Arzeti Bilbina Setyawan
Tokoh

Arzeti Bilbina Setyawan

Arzeti Bilbina Setyawan adalah seorang politikus, peragawati, aktris, dan presenter Indonesia yang menjabat sebagai anggota DPR RI dari Partai Kebangkitan Bangsa (PKB) sejak 2015.

Diperbarui 3 minggu lalu

Biografi

Arzeti Bilbina Huzaimi Setiawan, lahir pada 4 September 1973, adalah seorang tokoh publik yang dikenal karena kiprahnya di dunia hiburan dan politik Indonesia. Ia adalah anggota Dewan Perwakilan Rakyat Republik Indonesia (DPR-RI) dari Partai Kebangkitan Bangsa (PKB). Arzeti mewakili daerah pemilihan Jawa Timur I, yang meliputi Kota Surabaya dan Kabupaten Sidoarjo. Ia pertama kali dilantik menjadi anggota DPR-RI pada 28 Januari 2015, menggantikan Imam Nahrawi yang diangkat menjadi Menteri Pemuda dan Olahraga. Arzeti kembali terpilih untuk periode 2019-2024 dan 2024-2029.

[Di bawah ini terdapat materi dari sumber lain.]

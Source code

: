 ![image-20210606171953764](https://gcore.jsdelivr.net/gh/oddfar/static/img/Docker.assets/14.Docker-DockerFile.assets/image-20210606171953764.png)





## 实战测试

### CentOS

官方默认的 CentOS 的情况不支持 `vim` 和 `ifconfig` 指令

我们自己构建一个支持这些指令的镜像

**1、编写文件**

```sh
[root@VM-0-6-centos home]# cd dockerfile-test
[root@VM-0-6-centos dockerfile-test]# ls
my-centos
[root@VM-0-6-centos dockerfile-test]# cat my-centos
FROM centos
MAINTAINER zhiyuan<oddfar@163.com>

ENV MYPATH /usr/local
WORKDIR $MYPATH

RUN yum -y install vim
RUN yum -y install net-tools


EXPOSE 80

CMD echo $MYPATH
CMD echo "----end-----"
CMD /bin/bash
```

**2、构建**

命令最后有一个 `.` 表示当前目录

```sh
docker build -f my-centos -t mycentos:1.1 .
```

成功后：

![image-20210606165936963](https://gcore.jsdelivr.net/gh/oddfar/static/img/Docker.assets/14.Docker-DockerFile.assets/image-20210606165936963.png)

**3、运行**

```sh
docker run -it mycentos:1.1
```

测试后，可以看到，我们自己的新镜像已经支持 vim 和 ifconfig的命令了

Sebelum terjun ke dunia politik, Arzeti dikenal sebagai seorang peragawati, bintang film, sinetron, dan pembawa acara. Ia memulai karirnya sebagai model pada usia 14 tahun dan berhasil menjadi salah satu peragawati papan atas di Indonesia. Selain itu, ia juga pernah membintangi beberapa film televisi (FTV) dan sinetron. Arzeti menikah dengan Aditya Setiawan pada tahun 2004 dan dikaruniai tiga orang anak.

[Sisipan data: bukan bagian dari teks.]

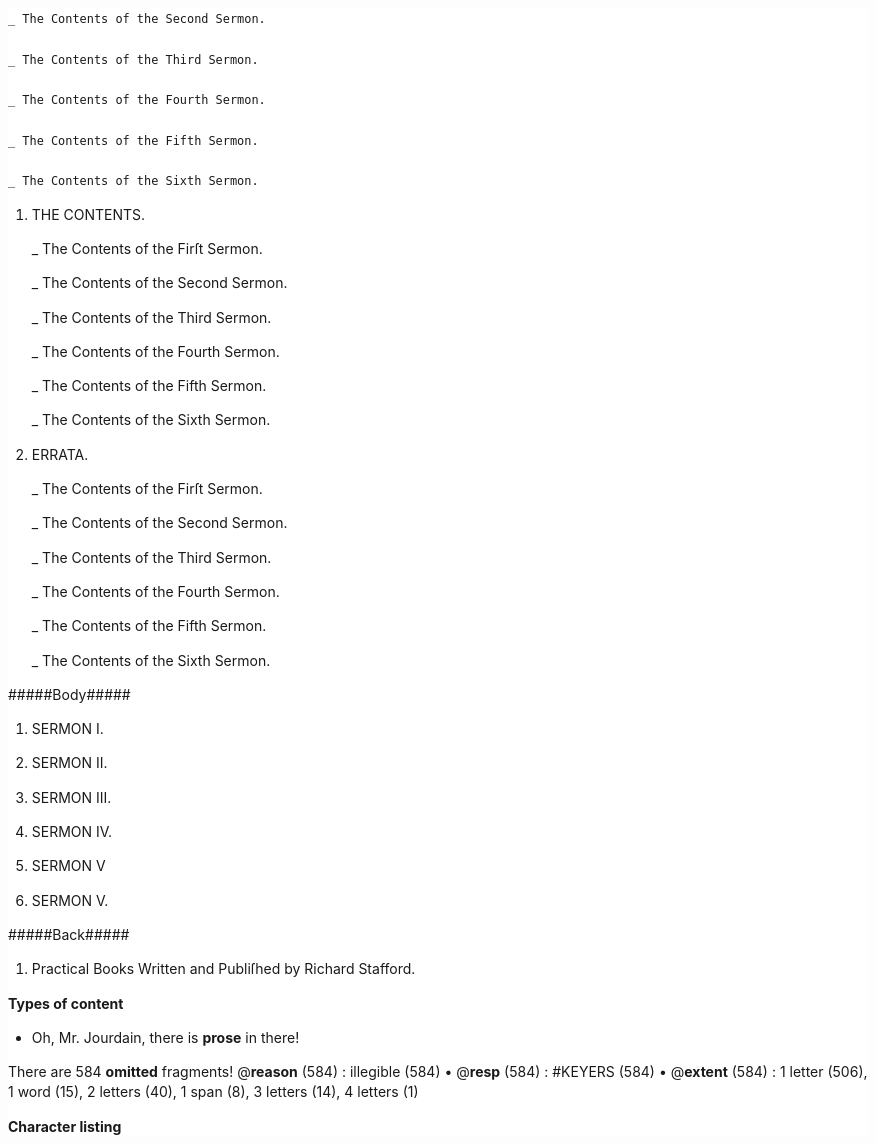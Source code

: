     _ The Contents of the Second Sermon.

    _ The Contents of the Third Sermon.

    _ The Contents of the Fourth Sermon.

    _ The Contents of the Fifth Sermon.

    _ The Contents of the Sixth Sermon.

1. THE CONTENTS.

    _ The Contents of the Firſt Sermon.

    _ The Contents of the Second Sermon.

    _ The Contents of the Third Sermon.

    _ The Contents of the Fourth Sermon.

    _ The Contents of the Fifth Sermon.

    _ The Contents of the Sixth Sermon.

1. ERRATA.

    _ The Contents of the Firſt Sermon.

    _ The Contents of the Second Sermon.

    _ The Contents of the Third Sermon.

    _ The Contents of the Fourth Sermon.

    _ The Contents of the Fifth Sermon.

    _ The Contents of the Sixth Sermon.

#####Body#####

1. SERMON I.

1. SERMON II.

1. SERMON III.

1. SERMON IV.

1. SERMON V

1. SERMON V.

#####Back#####

1. Practical Books Written and Publiſhed by Richard Stafford.

**Types of content**

  * Oh, Mr. Jourdain, there is **prose** in there!

There are 584 **omitted** fragments! 
 @__reason__ (584) : illegible (584)  •  @__resp__ (584) : #KEYERS (584)  •  @__extent__ (584) : 1 letter (506), 1 word (15), 2 letters (40), 1 span (8), 3 letters (14), 4 letters (1)

**Character listing**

Arzeti aktif di berbagai organisasi, termasuk PP Fatayat NU sebagai Koordinator Bidang Ekonomi (2015-2020), PP Lesbumi NU sebagai Wakil Ketua (2015-2020), DPP Perempuan Bangsa sebagai Wakil Ketua (2015), PARFI'56 sebagai Ketua Bidang Hubungan Antar Lembaga (2016), dan FPPI sebagai Ketua Bidang Kesehatan dan Pengabdian Masyarakat (2020). Ia meraih gelar Sarjana Ekonomi dari Universitas Nasional pada tahun 1999, Magister Administrasi Publik dari Universitas Nasional pada tahun 2015, dan Doktor Ilmu Politik dari Universitas Nasional pada tahun 2023. Disertasinya berjudul "Politik Kebijakan Anggaran dan Konflik Kepentingan Dalam Penanganan Covid-19 di Indonesia".

Sebagai anggota DPR-RI, Arzeti bertugas di Komisi IX. Ia dikenal memiliki perhatian terhadap isu-isu kesehatan, tenaga kerja, dan pemberdayaan perempuan. Arzeti juga aktif menyuarakan pentingnya integrasi data kependudukan untuk mendukung program-program pemerintah, termasuk dalam upaya eliminasi tuberkulosis (TB). Gaya kepemimpinan Arzeti cenderung inklusif dan kolaboratif, dengan fokus pada pemecahan masalah dan pencarian solusi yang berkelanjutan. Ia dikenal sebagai sosok yang dekat dengan masyarakat dan responsif terhadap aspirasi yang berkembang.